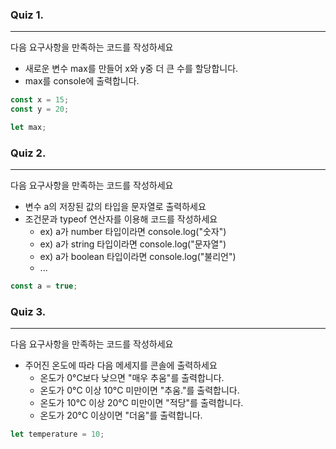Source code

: ### Quiz 1.

---

다음 요구사항을 만족하는 코드를 작성하세요

- 새로운 변수 max를 만들어 x와 y중 더 큰 수를 할당합니다.
- max를 console에 출력합니다.

```javascript
const x = 15;
const y = 20;

let max;
```

### Quiz 2.

---

다음 요구사항을 만족하는 코드를 작성하세요

- 변수 a의 저장된 값의 타입을 문자열로 출력하세요
- 조건문과 typeof 연산자를 이용해 코드를 작성하세요
  - ex) a가 number 타입이라면 console.log("숫자")
  - ex) a가 string 타입이라면 console.log("문자열")
  - ex) a가 boolean 타입이라면 console.log("불리언")
  - ...

```javascript
const a = true;
```

### Quiz 3.

---

다음 요구사항을 만족하는 코드를 작성하세요

- 주어진 온도에 따라 다음 메세지를 콘솔에 출력하세요
  - 온도가 0°C보다 낮으면 "매우 추움"를 출력합니다.
  - 온도가 0°C 이상 10°C 미만이면 "추움."를 출력합니다.
  - 온도가 10°C 이상 20°C 미만이면 "적당"를 출력합니다.
  - 온도가 20°C 이상이면 "더움"를 출력합니다.

```javascript
let temperature = 10;
```
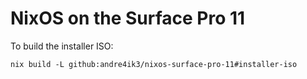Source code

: NixOS on the Surface Pro 11
===========================

To build the installer ISO:

```
nix build -L github:andre4ik3/nixos-surface-pro-11#installer-iso
```
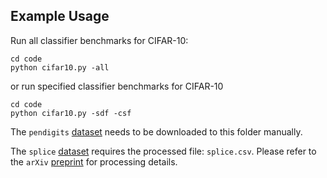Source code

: ## Example Usage

Run all classifier benchmarks for CIFAR-10:

```
cd code
python cifar10.py -all
```

or run specified classifier benchmarks for CIFAR-10

```
cd code
python cifar10.py -sdf -csf
```

The `pendigits` [dataset](https://archive.ics.uci.edu/ml/machine-learning-databases/pendigits/) needs to be downloaded to this folder manually.

The `splice` [dataset](https://archive.ics.uci.edu/ml/machine-learning-databases/molecular-biology/splice-junction-gene-sequences/) requires the processed file: `splice.csv`. Please refer to the `arXiv` [preprint](https://arxiv.org/abs/2110.08483) for processing details.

• _PROBLEM_
Return only the number of lines in the material with the word "max를" in them.

• _ANSWER FOR THIS EXERCISE_
2